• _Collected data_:
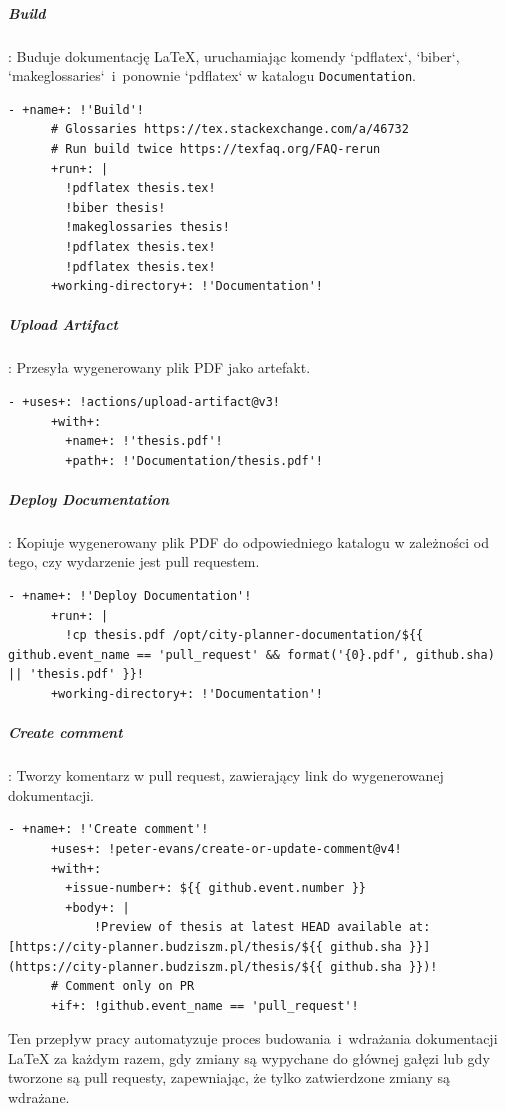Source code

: \subparagraph{Build}: Buduje dokumentację LaTeX, uruchamiając komendy `pdflatex`, `biber`, `makeglossaries`~i~ponownie `pdflatex` w katalogu \texttt{\textcolor{codeblue}{Documentation}}.
\begin{lstlisting}[style=yaml-colored]
    - +name+: !'Build'!
      # Glossaries https://tex.stackexchange.com/a/46732
      # Run build twice https://texfaq.org/FAQ-rerun
      +run+: |
        !pdflatex thesis.tex!
        !biber thesis!
        !makeglossaries thesis!
        !pdflatex thesis.tex!
        !pdflatex thesis.tex!
      +working-directory+: !'Documentation'!
\end{lstlisting}

\subparagraph{Upload Artifact}: Przesyła wygenerowany plik PDF jako artefakt.
\begin{lstlisting}[style=yaml-colored]
    - +uses+: !actions/upload-artifact@v3!
      +with+:
        +name+: !'thesis.pdf'!
        +path+: !'Documentation/thesis.pdf'!
\end{lstlisting}

\subparagraph{Deploy Documentation}: Kopiuje wygenerowany plik PDF do odpowiedniego katalogu w zależności od tego, czy wydarzenie jest pull requestem.
\begin{lstlisting}[style=yaml-colored]
    - +name+: !'Deploy Documentation'!
      +run+: |
        !cp thesis.pdf /opt/city-planner-documentation/${{ github.event_name == 'pull_request' && format('{0}.pdf', github.sha) || 'thesis.pdf' }}!
      +working-directory+: !'Documentation'!
\end{lstlisting}

\subparagraph{Create comment}: Tworzy komentarz w pull request, zawierający link do wygenerowanej dokumentacji.
\begin{lstlisting}[style=yaml-colored]
    - +name+: !'Create comment'!
      +uses+: !peter-evans/create-or-update-comment@v4!
      +with+:
        +issue-number+: ${{ github.event.number }}
        +body+: |
            !Preview of thesis at latest HEAD available at: [https://city-planner.budziszm.pl/thesis/${{ github.sha }}](https://city-planner.budziszm.pl/thesis/${{ github.sha }})!
      # Comment only on PR
      +if+: !github.event_name == 'pull_request'!
\end{lstlisting}

Ten przepływ pracy automatyzuje proces budowania~i~wdrażania dokumentacji LaTeX za każdym razem, gdy zmiany są wypychane do głównej gałęzi lub gdy tworzone są pull requesty, zapewniając, że tylko zatwierdzone zmiany są wdrażane.

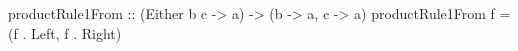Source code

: \begin{code}
productRule1From
    :: (Either b c -> a)
    -> (b -> a, c -> a)
productRule1From f = (f . Left, f . Right)
\end{code}
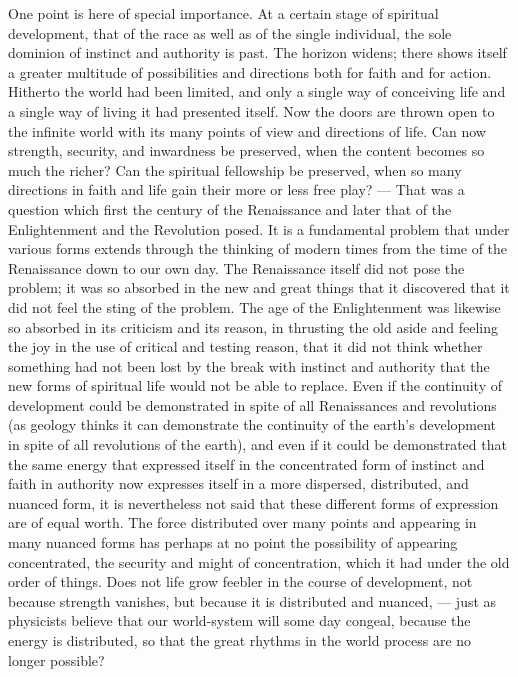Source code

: \documentclass[12pt,a4paper,openany]{book}
\newcommand{\opage}[1]{\marginnote{\footnotesize\textit{[#1]}}}
\begin{document}
One point is here of special importance. At a certain stage of
spiritual development, that of the race as well as of the single individual,
the sole dominion of instinct and authority is past. The horizon
widens; there shows itself a greater multitude of possibilities and
directions both for faith and for action. Hitherto the world had
been limited, and only a single
way of conceiving life and a single way of living it had presented itself.
Now the doors are thrown open to the infinite world with its many
\opage{230}points of view and directions of life. Can now strength, security, and
inwardness be preserved, when the content becomes so much the
richer? Can the spiritual fellowship be preserved, when so
many directions in faith and life gain their more or less
free play? --- That was a question which first the century of the Renaissance and
later that of the Enlightenment and the Revolution posed.
It is a fundamental problem that under various forms extends
through the thinking of modern times from the time of the
Renaissance down to our own day. The Renaissance itself did not pose the
problem; it was so absorbed in the new and great things that it
discovered that it did not feel the sting of the problem. The age of the Enlightenment
was likewise so absorbed in its criticism and its reason,
in thrusting the old aside and feeling the joy in the
use of critical and testing reason, that it did not think
whether something had not been lost by the break with instinct and authority
that the new forms of spiritual life would not
be able to replace. Even if the continuity of development could be
demonstrated in spite of all Renaissances and revolutions (as
geology thinks it can demonstrate the continuity of
the earth's development in spite of all revolutions of the earth), and even if it could be
demonstrated that the same energy that expressed itself in the concentrated form
of instinct and faith in authority now expresses itself in a more
dispersed, distributed, and nuanced form, it is nevertheless not said
that these different forms of expression are of equal worth. The
force distributed over many points and appearing in many nuanced forms
has perhaps at no point the
possibility of appearing concentrated, the security and might of
concentration, which it had under the old order of things.
Does not life grow feebler in the course of development, not
because strength vanishes, but because it is distributed and
nuanced, --- just as physicists believe that our world-system will
some day congeal, because the energy is distributed, so that the great rhythms
in the world process are no longer possible?
\end{document}
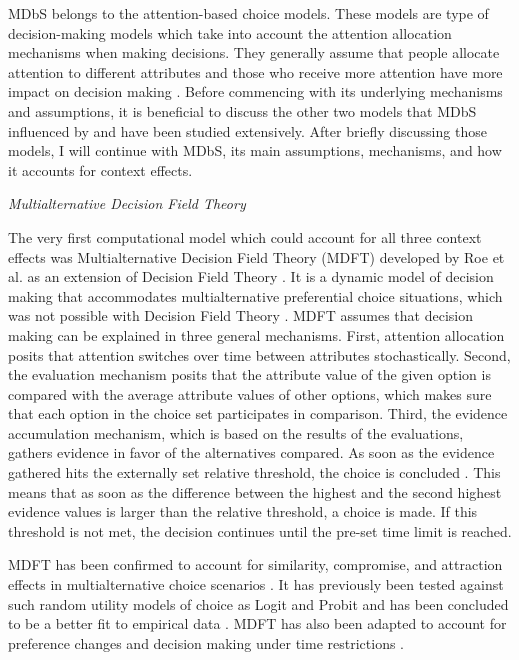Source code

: \documentclass[a4paper,12pt]{article}
\newcommand{\citeyearonly}[1]{\citeyearpar{#1}}
\begin{document}
MDbS belongs to the attention-based choice models. These models are type of decision-making models which take into account the attention allocation mechanisms when making decisions. They generally assume that people allocate attention to different attributes and those who receive more attention have more impact on decision making \citep{gabaix2000boundedly}. Before commencing with its underlying mechanisms and assumptions, it is beneficial to discuss the other two models that MDbS influenced by and have been studied extensively. After briefly discussing those models, I will continue with MDbS, its main assumptions, mechanisms, and how it accounts for context effects.

\textit{Multialternative Decision Field Theory}

The very first computational model which could account for all three context effects was Multialternative Decision Field Theory (MDFT) developed by Roe et al. \citeyearonly{roe2001multialternative} as an extension of Decision Field Theory \citep{busemeyer1993decision}. It is a dynamic model of decision making that accommodates multialternative preferential choice situations, which was not possible with Decision Field Theory \citep{hotaling2019quantitative}. MDFT assumes that decision making can be explained in three general mechanisms. First, attention allocation posits that attention switches over time between attributes stochastically. Second, the evaluation mechanism posits that the attribute value of the given option is compared with the average attribute values of other options, which makes sure that each option in the choice set participates in comparison. Third, the evidence accumulation mechanism, which is based on the results of the evaluations, gathers evidence in favor of the alternatives compared. As soon as the evidence gathered hits the externally set relative threshold, the choice is concluded \citep{busemeyer2002survey}. This means that as soon as the difference between the highest and the second highest evidence values is larger than the relative threshold, a choice is made. If this threshold is not met, the decision continues until the pre-set time limit is reached.

MDFT has been confirmed to account for similarity, compromise, and attraction effects in multialternative choice scenarios \citep{roe2001multialternative}. It has previously been tested against such random utility models of choice as Logit and Probit and has been concluded to be a better fit to empirical data \citep{berkowitsch2014rigorously}. 
MDFT has also been adapted to account for preference changes \citep{mohr2017attraction} and decision making under time restrictions \citep{diederich2003mdft}.
\end{document}
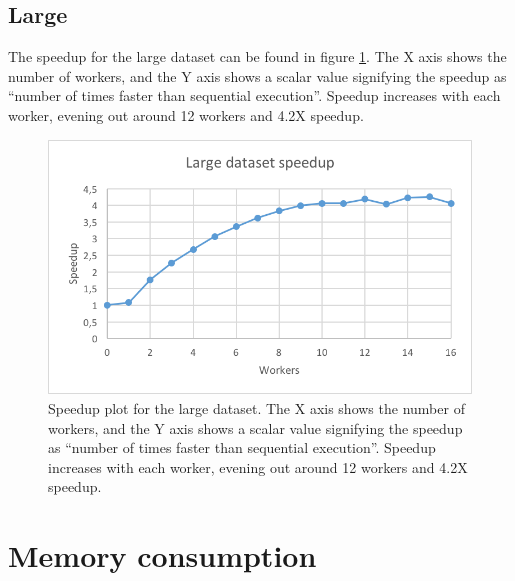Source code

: \subsection{Large}
The speedup for the large dataset can be found in figure \ref{fig:dataset_4_speedup}.
The X axis shows the number of workers, and the Y axis shows a scalar value signifying the speedup as
``number of times faster than sequential execution''. Speedup increases with each worker, evening out around 12 workers and 4.2X speedup.
\begin{figure}[ht]
  \centering
  \includegraphics[width=120mm]{figures/dataset_4/dataset_4_speedup.png}
  \caption[Speedup plot for the large dataset.]{Speedup plot for the large dataset. The X axis shows the number of workers, and the Y axis shows a scalar value signifying the speedup as
  ``number of times faster than sequential execution''. Speedup increases with each worker, evening out around 12 workers and 4.2X speedup.}
  \label{fig:dataset_4_speedup}
\end{figure}

\section{Memory consumption}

• _Problem statement_: Please copy the data above character for character, skipping any pictures.

• _Result of this exercise_:
Source code

: \subparagraph{Build}: Buduje dokumentację LaTeX, uruchamiając komendy `pdflatex`, `biber`, `makeglossaries`~i~ponownie `pdflatex` w katalogu \texttt{\textcolor{codeblue}{Documentation}}.
\begin{lstlisting}[style=yaml-colored]
    - +name+: !'Build'!
      # Glossaries https://tex.stackexchange.com/a/46732
      # Run build twice https://texfaq.org/FAQ-rerun
      +run+: |
        !pdflatex thesis.tex!
        !biber thesis!
        !makeglossaries thesis!
        !pdflatex thesis.tex!
        !pdflatex thesis.tex!
      +working-directory+: !'Documentation'!
\end{lstlisting}

\subparagraph{Upload Artifact}: Przesyła wygenerowany plik PDF jako artefakt.
\begin{lstlisting}[style=yaml-colored]
    - +uses+: !actions/upload-artifact@v3!
      +with+:
        +name+: !'thesis.pdf'!
        +path+: !'Documentation/thesis.pdf'!
\end{lstlisting}

\subparagraph{Deploy Documentation}: Kopiuje wygenerowany plik PDF do odpowiedniego katalogu w zależności od tego, czy wydarzenie jest pull requestem.
\begin{lstlisting}[style=yaml-colored]
    - +name+: !'Deploy Documentation'!
      +run+: |
        !cp thesis.pdf /opt/city-planner-documentation/${{ github.event_name == 'pull_request' && format('{0}.pdf', github.sha) || 'thesis.pdf' }}!
      +working-directory+: !'Documentation'!
\end{lstlisting}

\subparagraph{Create comment}: Tworzy komentarz w pull request, zawierający link do wygenerowanej dokumentacji.
\begin{lstlisting}[style=yaml-colored]
    - +name+: !'Create comment'!
      +uses+: !peter-evans/create-or-update-comment@v4!
      +with+:
        +issue-number+: ${{ github.event.number }}
        +body+: |
            !Preview of thesis at latest HEAD available at: [https://city-planner.budziszm.pl/thesis/${{ github.sha }}](https://city-planner.budziszm.pl/thesis/${{ github.sha }})!
      # Comment only on PR
      +if+: !github.event_name == 'pull_request'!
\end{lstlisting}

Ten przepływ pracy automatyzuje proces budowania~i~wdrażania dokumentacji LaTeX za każdym razem, gdy zmiany są wypychane do głównej gałęzi lub gdy tworzone są pull requesty, zapewniając, że tylko zatwierdzone zmiany są wdrażane.

Source code

: \begin{code}
productRule1From
    :: (Either b c -> a)
    -> (b -> a, c -> a)
productRule1From f = (f . Left, f . Right)
\end{code}
Source code

: \documentclass[12pt,a4paper,openany]{book}
\newcommand{\opage}[1]{\marginnote{\footnotesize\textit{[#1]}}}
\begin{document}
One point is here of special importance. At a certain stage of
spiritual development, that of the race as well as of the single individual,
the sole dominion of instinct and authority is past. The horizon
widens; there shows itself a greater multitude of possibilities and
directions both for faith and for action. Hitherto the world had
been limited, and only a single
way of conceiving life and a single way of living it had presented itself.
Now the doors are thrown open to the infinite world with its many
\opage{230}points of view and directions of life. Can now strength, security, and
inwardness be preserved, when the content becomes so much the
richer? Can the spiritual fellowship be preserved, when so
many directions in faith and life gain their more or less
free play? --- That was a question which first the century of the Renaissance and
later that of the Enlightenment and the Revolution posed.
It is a fundamental problem that under various forms extends
through the thinking of modern times from the time of the
Renaissance down to our own day. The Renaissance itself did not pose the
problem; it was so absorbed in the new and great things that it
discovered that it did not feel the sting of the problem. The age of the Enlightenment
was likewise so absorbed in its criticism and its reason,
in thrusting the old aside and feeling the joy in the
use of critical and testing reason, that it did not think
whether something had not been lost by the break with instinct and authority
that the new forms of spiritual life would not
be able to replace. Even if the continuity of development could be
demonstrated in spite of all Renaissances and revolutions (as
geology thinks it can demonstrate the continuity of
the earth's development in spite of all revolutions of the earth), and even if it could be
demonstrated that the same energy that expressed itself in the concentrated form
of instinct and faith in authority now expresses itself in a more
dispersed, distributed, and nuanced form, it is nevertheless not said
that these different forms of expression are of equal worth. The
force distributed over many points and appearing in many nuanced forms
has perhaps at no point the
possibility of appearing concentrated, the security and might of
concentration, which it had under the old order of things.
Does not life grow feebler in the course of development, not
because strength vanishes, but because it is distributed and
nuanced, --- just as physicists believe that our world-system will
some day congeal, because the energy is distributed, so that the great rhythms
in the world process are no longer possible?
\end{document}
Source code

: \documentclass[a4paper,12pt]{article}
\newcommand{\citeyearonly}[1]{\citeyearpar{#1}}
\begin{document}
MDbS belongs to the attention-based choice models. These models are type of decision-making models which take into account the attention allocation mechanisms when making decisions. They generally assume that people allocate attention to different attributes and those who receive more attention have more impact on decision making \citep{gabaix2000boundedly}. Before commencing with its underlying mechanisms and assumptions, it is beneficial to discuss the other two models that MDbS influenced by and have been studied extensively. After briefly discussing those models, I will continue with MDbS, its main assumptions, mechanisms, and how it accounts for context effects.

\textit{Multialternative Decision Field Theory}

The very first computational model which could account for all three context effects was Multialternative Decision Field Theory (MDFT) developed by Roe et al. \citeyearonly{roe2001multialternative} as an extension of Decision Field Theory \citep{busemeyer1993decision}. It is a dynamic model of decision making that accommodates multialternative preferential choice situations, which was not possible with Decision Field Theory \citep{hotaling2019quantitative}. MDFT assumes that decision making can be explained in three general mechanisms. First, attention allocation posits that attention switches over time between attributes stochastically. Second, the evaluation mechanism posits that the attribute value of the given option is compared with the average attribute values of other options, which makes sure that each option in the choice set participates in comparison. Third, the evidence accumulation mechanism, which is based on the results of the evaluations, gathers evidence in favor of the alternatives compared. As soon as the evidence gathered hits the externally set relative threshold, the choice is concluded \citep{busemeyer2002survey}. This means that as soon as the difference between the highest and the second highest evidence values is larger than the relative threshold, a choice is made. If this threshold is not met, the decision continues until the pre-set time limit is reached.

MDFT has been confirmed to account for similarity, compromise, and attraction effects in multialternative choice scenarios \citep{roe2001multialternative}. It has previously been tested against such random utility models of choice as Logit and Probit and has been concluded to be a better fit to empirical data \citep{berkowitsch2014rigorously}. 
MDFT has also been adapted to account for preference changes \citep{mohr2017attraction} and decision making under time restrictions \citep{diederich2003mdft}.
\end{document}
Source code

: \subsection{Large}
The speedup for the large dataset can be found in figure \ref{fig:dataset_4_speedup}.
The X axis shows the number of workers, and the Y axis shows a scalar value signifying the speedup as
``number of times faster than sequential execution''. Speedup increases with each worker, evening out around 12 workers and 4.2X speedup.
\begin{figure}[ht]
  \centering
  \includegraphics[width=120mm]{figures/dataset_4/dataset_4_speedup.png}
  \caption[Speedup plot for the large dataset.]{Speedup plot for the large dataset. The X axis shows the number of workers, and the Y axis shows a scalar value signifying the speedup as
  ``number of times faster than sequential execution''. Speedup increases with each worker, evening out around 12 workers and 4.2X speedup.}
  \label{fig:dataset_4_speedup}
\end{figure}

\section{Memory consumption}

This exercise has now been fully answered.